(Stored data)
= Beginning of Section =

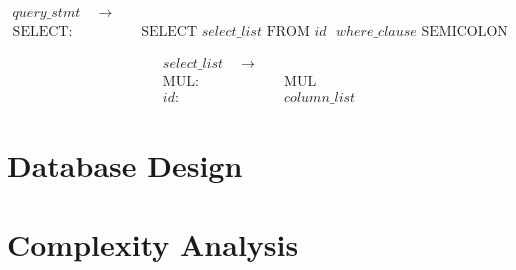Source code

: \documentclass{article}
\begin{document}
\begin{align*}
query\_stmt \quad  \to & \quad\\
\text{SELECT}: & \quad \text{SELECT } select\_list \text{ FROM } id \text{ } where\_clause \text{ SEMICOLON}
\end{align*}

\begin{align*}
select\_list \quad  \to & \quad\\
\text{MUL}: & \quad \text{MUL} \\
id: & \quad column\_list
\end{align*}

\section{Database Design}

\section{Complexity Analysis}
\end{document}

= End of Section =

PROBLEM REQUIREMENTS = Supply the count of lines in the entries that contain the word "quad", and nothing besides.

REPLY = 5